[Items from a data source]
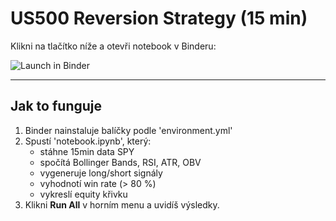 # US500 Reversion Strategy (15 min)

Klikni na tlačítko níže a otevři notebook v Binderu:

![Launch in Binder](https://mybinder.org/v2/gh/YOURUSERNAME/us500-reversion-strategy/main)

---

## Jak to funguje

1. Binder nainstaluje balíčky podle 'environment.yml'  
2. Spustí 'notebook.ipynb', který:
   - stáhne 15min data SPY  
   - spočítá Bollinger Bands, RSI, ATR, OBV  
   - vygeneruje long/short signály  
   - vyhodnotí win rate (> 80 %)  
   - vykreslí equity křivku  
3. Klikni **Run All** v horním menu a uvidíš výsledky.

ACTION ITEM :: Repeat every record exactly, but not the pictures.

SOLUTION TO THIS PROBLEM ::
 # US500 Reversion Strategy (15 min)

Klikni na tlačítko níže a otevři notebook v Binderu:

![Launch in Binder](https://mybinder.org/v2/gh/YOURUSERNAME/us500-reversion-strategy/main)

---

## Jak to funguje

1. Binder nainstaluje balíčky podle 'environment.yml'  
2. Spustí 'notebook.ipynb', který:
   - stáhne 15min data SPY  
   - spočítá Bollinger Bands, RSI, ATR, OBV  
   - vygeneruje long/short signály  
   - vyhodnotí win rate (> 80 %)  
   - vykreslí equity křivku  
3. Klikni **Run All** v horním menu a uvidíš výsledky.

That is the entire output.